„Meiner Wahrnehmung nach ist die PBefG-Novelle recht gut gelungen“. Mit diesem klaren Statement begann Thomas Grätz seinen Vortrag über die PBefG-Neuerungen. Er konnte seine Einschätzung gut begründen – mit spannenden Details, die erst auf den zweiten Blick erkennbar sind.
Mit einem Vortrag des Rechtsanwalts (und ehemaligen BZP-Urgesteins) Thomas Grätz auf seinem Unternehmertag in Visselhövede meldete sich der GVN (Gesamtverband Verkehr Niedersachsen) auch auf der gewerbepolitischen Bühne wieder zurück, nachdem es eine Zeitlang personenbedingt still um die Niedersachsen geblieben war.
Dessen Ritt durch das neue Personenbeförderungsgesetz (PBefG) hatte es in sich, wobei Grätz sich als Jurist nicht scheute, gerade auch die komplexeren Neuerungen durchzudeklinieren. Zu Beginn lobte Grätz in seinem historischen Abriss zur Novelle nicht nur das Ergebnis, sondern fand auch überraschend positive Worte für den scheidenden Bundesverkehrsminister Andreas Scheuer. Der habe sich nach einer misslungenen Eröffnung – der Abschaffung der Rückkehrpflicht – getraut, sich persönlich der Wut von 2.000 Berliner Taxlern zu stellen. Und er habe dann mit seiner Findungskommission auch einen guten Weg gefunden, notwendige Neuerungen und Besitzstandswahrung in der gewerblichen Fahrgastbeförderung doch noch unter einen Hut zu bringen, Neuanbieter seien befriedigt und Taxi und Mietwagen blieben trotzdem gut geschützt.
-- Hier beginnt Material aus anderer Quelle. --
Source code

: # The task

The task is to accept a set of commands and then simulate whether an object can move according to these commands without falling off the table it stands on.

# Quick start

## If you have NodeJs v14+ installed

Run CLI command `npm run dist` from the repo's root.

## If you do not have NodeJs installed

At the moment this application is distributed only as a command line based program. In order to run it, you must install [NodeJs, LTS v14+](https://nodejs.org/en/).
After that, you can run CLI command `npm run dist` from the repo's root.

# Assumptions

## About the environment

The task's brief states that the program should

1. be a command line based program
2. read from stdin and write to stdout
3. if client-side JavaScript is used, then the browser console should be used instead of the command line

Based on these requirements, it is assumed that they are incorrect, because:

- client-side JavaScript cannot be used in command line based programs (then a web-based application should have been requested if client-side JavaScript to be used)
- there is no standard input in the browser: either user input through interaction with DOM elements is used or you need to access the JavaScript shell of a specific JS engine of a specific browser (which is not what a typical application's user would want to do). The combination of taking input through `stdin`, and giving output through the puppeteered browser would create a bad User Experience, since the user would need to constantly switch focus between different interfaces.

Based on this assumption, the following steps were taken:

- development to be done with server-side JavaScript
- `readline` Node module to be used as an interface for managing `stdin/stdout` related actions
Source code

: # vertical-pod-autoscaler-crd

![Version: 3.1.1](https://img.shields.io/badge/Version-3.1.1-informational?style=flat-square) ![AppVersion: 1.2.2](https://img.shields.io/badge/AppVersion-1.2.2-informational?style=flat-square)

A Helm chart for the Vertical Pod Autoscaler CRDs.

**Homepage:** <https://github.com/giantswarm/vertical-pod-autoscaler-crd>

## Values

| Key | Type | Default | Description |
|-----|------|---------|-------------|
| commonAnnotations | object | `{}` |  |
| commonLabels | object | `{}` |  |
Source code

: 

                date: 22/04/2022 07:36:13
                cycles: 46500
Hauptmerkmal der Novelle seien neben der Öffnung der Branche für eine digitalisierte Zukunft mit dem Linienbedarfsverkehr (LBV) und dem gebündelten Bedarfsverkehr (GBV) die vielfältigen Einflussmöglichkeiten der Genehmigungsbehörden. Mit den neuen Verkehrsformen müssten auch Verkehre, die zunächst wie beispielsweise Moia nach der Experimentierklausel genehmigt worden seien, zeitnah ins PBefG eingepasst werden. Allerdings bleibe abzuwarten, ob die Genehmigungsbehörden ihre neuen Spielräume sinnvoll nutzen wollten und könnten.
Im Detail berge besonders der GBV vielleicht eine große Chance für alteingesessene Unternehmen vor allem im ländlichen Raum, denn mit Mischkonzessionen für den GBV und den Taxiverkehr ließe sich möglicherweise ein spannendes neues Geschäftsmodell auf den Weg bringen, wenn sich Taxiverkehr alleine nicht lohne, denn mit der PBefG-Novelle einhergehend sei auch das Regionalisierungsgesetz geändert worden und lasse neben Zuschüssen für den klassischen ÖPNV auch Subventionen für den Gelegenheitsverkehr zu. Wo zeitlich begrenzte Poolingangebote im ländlichen Raum organisiert würden, könnten diese subventionierbar sein, ohne überregionale Anbieter anzulocken. Solche Mischformen könnten örtlichen Betrieben möglicherweise eine verbesserte Existenzgrundlage bieten, die für überregionale Anbieter mit eigenem Fuhrpark trotzdem nicht angreifbar wären.
Ebenfalls spannend waren die Ausführungen zu der neuen Genehmigungspflicht für Vermittler. Das neue PBefG ließe zwar auch „reine Vermittler“ zu, die keiner Genehmigungspflicht unterlägen, aber besonders Uber sei den „verantwortlichen Vermittlern“ zuzuordnen und benötige somit definitiv eine Genehmigung. Diese könne auch versagt werden, wenn nicht für jede Kommune, in der man agiere, ein Betriebssitz nachgewiesen sei. Zusätzlich sei fraglich, ob im Zweifel ein Betriebssitz ggf. ohne Fahrzeuge überhaupt denkbar sei. Hier läge einiges an Zunder bereit. Grätz glaubt aber nicht, dass Uber sich nun brav zurückziehen wird. Es läge somit an den Genehmigungsbehörden, in der Folge hart zu bleiben und ihre Forderungen durchzuziehen.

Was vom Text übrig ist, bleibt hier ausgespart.